• Work to complete
For the word "syntaxis", state how many lines of the records include it, with no other text.

═══ Provided data

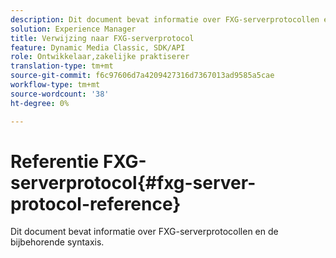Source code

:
 ```yaml
---
description: Dit document bevat informatie over FXG-serverprotocollen en de bijbehorende syntaxis.
solution: Experience Manager
title: Verwijzing naar FXG-serverprotocol
feature: Dynamic Media Classic, SDK/API
role: Ontwikkelaar,zakelijke praktiserer
translation-type: tm+mt
source-git-commit: f6c97606d7a4209427316d7367013ad9585a5cae
workflow-type: tm+mt
source-wordcount: '38'
ht-degree: 0%

---
```



# Referentie FXG-serverprotocol{#fxg-server-protocol-reference}

Dit document bevat informatie over FXG-serverprotocollen en de bijbehorende syntaxis.

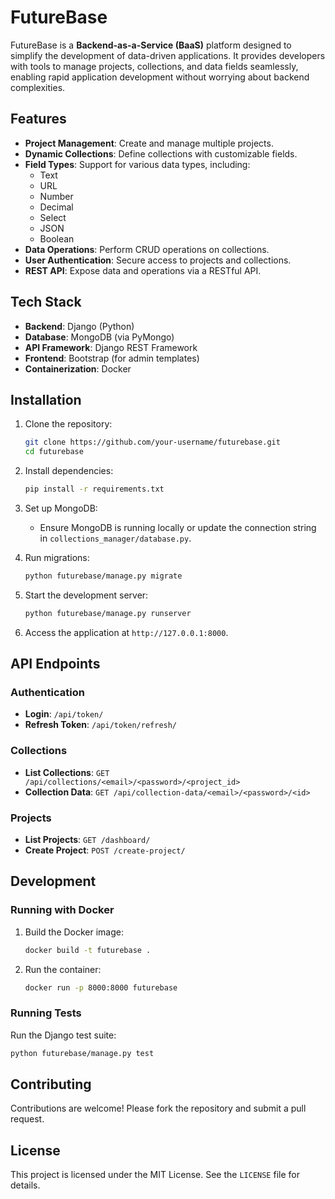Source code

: # FutureBase

FutureBase is a **Backend-as-a-Service (BaaS)** platform designed to simplify the development of data-driven applications. It provides developers with tools to manage projects, collections, and data fields seamlessly, enabling rapid application development without worrying about backend complexities.

## Features

- **Project Management**: Create and manage multiple projects.
- **Dynamic Collections**: Define collections with customizable fields.
- **Field Types**: Support for various data types, including:
  - Text
  - URL
  - Number
  - Decimal
  - Select
  - JSON
  - Boolean
- **Data Operations**: Perform CRUD operations on collections.
- **User Authentication**: Secure access to projects and collections.
- **REST API**: Expose data and operations via a RESTful API.

## Tech Stack

- **Backend**: Django (Python)
- **Database**: MongoDB (via PyMongo)
- **API Framework**: Django REST Framework
- **Frontend**: Bootstrap (for admin templates)
- **Containerization**: Docker

## Installation

1. Clone the repository:
   ```bash
   git clone https://github.com/your-username/futurebase.git
   cd futurebase
   ```

2. Install dependencies:
   ```bash
   pip install -r requirements.txt
   ```

3. Set up MongoDB:
   - Ensure MongoDB is running locally or update the connection string in `collections_manager/database.py`.

4. Run migrations:
   ```bash
   python futurebase/manage.py migrate
   ```

5. Start the development server:
   ```bash
   python futurebase/manage.py runserver
   ```

6. Access the application at `http://127.0.0.1:8000`.

## API Endpoints

### Authentication
- **Login**: `/api/token/`
- **Refresh Token**: `/api/token/refresh/`

### Collections
- **List Collections**: `GET /api/collections/<email>/<password>/<project_id>`
- **Collection Data**: `GET /api/collection-data/<email>/<password>/<id>`

### Projects
- **List Projects**: `GET /dashboard/`
- **Create Project**: `POST /create-project/`

## Development

### Running with Docker
1. Build the Docker image:
   ```bash
   docker build -t futurebase .
   ```

2. Run the container:
   ```bash
   docker run -p 8000:8000 futurebase
   ```

### Running Tests
Run the Django test suite:
```bash
python futurebase/manage.py test
```

## Contributing

Contributions are welcome! Please fork the repository and submit a pull request.

## License

This project is licensed under the MIT License. See the `LICENSE` file for details.
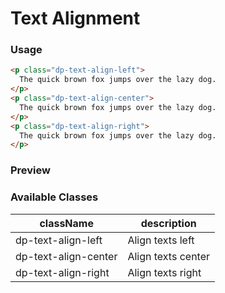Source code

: # Text Alignment

### Usage
```html
<p class="dp-text-align-left">
  The quick brown fox jumps over the lazy dog.
</p>
<p class="dp-text-align-center">
  The quick brown fox jumps over the lazy dog.
</p>
<p class="dp-text-align-right">
  The quick brown fox jumps over the lazy dog.
</p>
```

### Preview
<!-- STORY -->

### Available Classes

| className | description |
|---------- | ----------- |
| dp-text-align-left | Align texts left |
| dp-text-align-center | Align texts center |
| dp-text-align-right | Align texts right |
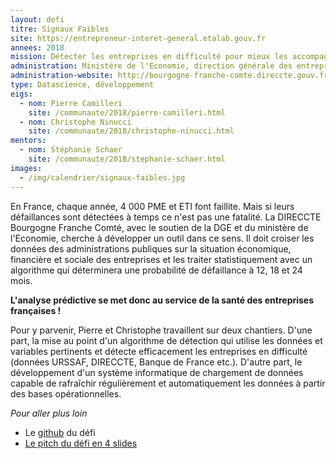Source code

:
 ```yaml
---
layout: defi
titre: Signaux Faibles
site: https://entrepreneur-interet-general.etalab.gouv.fr
annees: 2018
mission: Détecter les entreprises en difficulté pour mieux les accompagner
administration: Ministère de l'Economie, direction générale des entreprises et DIRECCTE Bourgogne Franche-Comté
administration-website: http://bourgogne-franche-comte.direccte.gouv.fr/
type: Datascience, développement
eigs:
  - nom: Pierre Camilleri
    site: /communaute/2018/pierre-camilleri.html
  - nom: Christophe Ninucci
    site: /communaute/2018/christophe-ninucci.html
mentors:
  - nom: Stéphanie Schaer
    site: /communaute/2018/stephanie-schaer.html
images:
  - /img/calendrier/signaux-faibles.jpg
---
```


En France, chaque année, 4 000 PME et ETI font faillite. Mais si leurs
défaillances sont détectées à temps ce n'est pas une fatalité. La
DIRECCTE Bourgogne Franche Comté, avec le soutien de la DGE et du
ministère de l'Economie, cherche à développer un outil dans ce
sens. Il doit croiser les données des administrations publiques sur la
situation économique, financière et sociale des entreprises et les
traiter statistiquement avec un algorithme qui déterminera une
probabilité de défaillance à 12, 18 et 24 mois.

**L'analyse prédictive se met donc au service de la santé des
entreprises françaises !**

Pour y parvenir, Pierre et Christophe travaillent sur deux
chantiers. D'une part, la mise au point d'un algorithme de détection
qui utilise les données et variables pertinents et détecte
efficacement les entreprises en difficulté (données URSSAF, DIRECCTE,
Banque de France etc.). D'autre part, le développement d'un système
informatique de chargement de données capable de rafraîchir
régulièrement et automatiquement les données à partir des bases
opérationnelles.

_Pour aller plus loin_

* Le [github](https://github.com/entrepreneur-interet-general/opensignauxfaibles) du défi
* [Le pitch du défi en 4 slides](https://www.slideshare.net/Etalab/eig-promo-2-prsentation-du-dfi-signaux-faibles/1)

══════

• Finished task
2